Why is that making you quezzy?


----------



## gandergrinder (Mar 10, 2002)

Look at their location in relation to lakota.


----------



## Fireman1217 (Oct 14, 2004)

Gander, what does that have to do with it??????


----------



## jbaincfl (Feb 5, 2003)

central Wisconsin?


----------



## gandergrinder (Mar 10, 2002)

It's their backyard. How would you like it if your backyard was plastered on the internet as the best spot in the world. KILL LIMITS OF GREENHEADS

Guys come up for a week and then they are gone so they don't care what happens. For the rest of the guys who live here and hunt on the weekends having your backyard pounded into submission isn't that cool. Imagine having your friends hunt all your spots that you showed them and multiply that by 45 and you will know how it feels to have the areas you hunt plastered on the internet.


----------



## jbaincfl (Feb 5, 2003)

I got ya, but it is not like they gave exact spots. Just said they had a good hunt. They could have been 20 miles in any direction.


----------



## dogdigger (Jan 26, 2004)

lakota and surrounding areas were horrible today. no ducks/geese to be found. i did see 426 trucks parked along side every road within a ten miles radius though.

mark :eyeroll:


----------



## Fireman1217 (Oct 14, 2004)

I agree....for that matter, see the post I just left a bit ago...Im going to Lakota this weekend...and it didnt even occur to me that by this guy saying he had a good hunt, that there is going to be an influx of people there...But, I see your point, kind of......but I dont think its that big of a deal..


----------



## smalls (Sep 9, 2003)

GG, don't worry, I'll take care of this one.

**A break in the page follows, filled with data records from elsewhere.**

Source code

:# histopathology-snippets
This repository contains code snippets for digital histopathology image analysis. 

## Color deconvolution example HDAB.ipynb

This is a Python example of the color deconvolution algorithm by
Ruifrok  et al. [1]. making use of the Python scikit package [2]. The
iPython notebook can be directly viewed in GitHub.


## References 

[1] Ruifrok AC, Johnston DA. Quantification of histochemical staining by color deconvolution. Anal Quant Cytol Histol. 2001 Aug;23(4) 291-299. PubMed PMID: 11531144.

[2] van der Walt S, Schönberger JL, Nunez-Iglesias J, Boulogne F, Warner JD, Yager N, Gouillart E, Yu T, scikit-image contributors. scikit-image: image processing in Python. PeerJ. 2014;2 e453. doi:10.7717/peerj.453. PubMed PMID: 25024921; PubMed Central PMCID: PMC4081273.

It doesn't take long to realize that many of the residents around this site have issues with the ever increasing pressures on our hunting grounds. One of the reasons that has been attributed to the overcrowding of some areas has been the inception of "cyberscouting". Where as guys read posts like mojoteals and flock to areas that have been specifically outlined by the post (i.e.- lakota).

So then you have locals that try very hard to prevent they areas they like to hunt from becoming saturated with every cyber-sleuthing web-browsing waterfowler in the world. I have pm'd several people telling them to knock that sH*! off this year because they were telling everyone about MY backyard. I have no problem with a guy scouting and finding a field on his own. I don't even have a problem if he has a relationship with some peopel and he pimps his contacts to find an area with birds. But I HATE lazy assed guys who scout via the computer then flock to an area because one guy posted he shot blah blah ducks in blah blah days.

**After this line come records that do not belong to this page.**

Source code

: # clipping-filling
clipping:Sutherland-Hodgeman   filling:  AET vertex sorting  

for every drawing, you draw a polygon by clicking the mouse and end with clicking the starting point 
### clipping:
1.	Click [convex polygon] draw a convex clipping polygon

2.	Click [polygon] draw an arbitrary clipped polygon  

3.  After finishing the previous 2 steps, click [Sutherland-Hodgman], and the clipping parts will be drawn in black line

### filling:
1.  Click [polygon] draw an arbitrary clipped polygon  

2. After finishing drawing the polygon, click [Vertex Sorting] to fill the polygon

NR's get a brunt of the complaining because face it, they have less to lose about telling the 5 billion people on the internet where they hunted because they will not likely be back the next weekend, unlike the local who will be stuck with the resulting pressure and decreasing availability and quality while on subsequent hunts.

On another note. I am sure you will say you ate some of your quarry, but if what I suspect is true (you didn't), you were over your posession limit mojo.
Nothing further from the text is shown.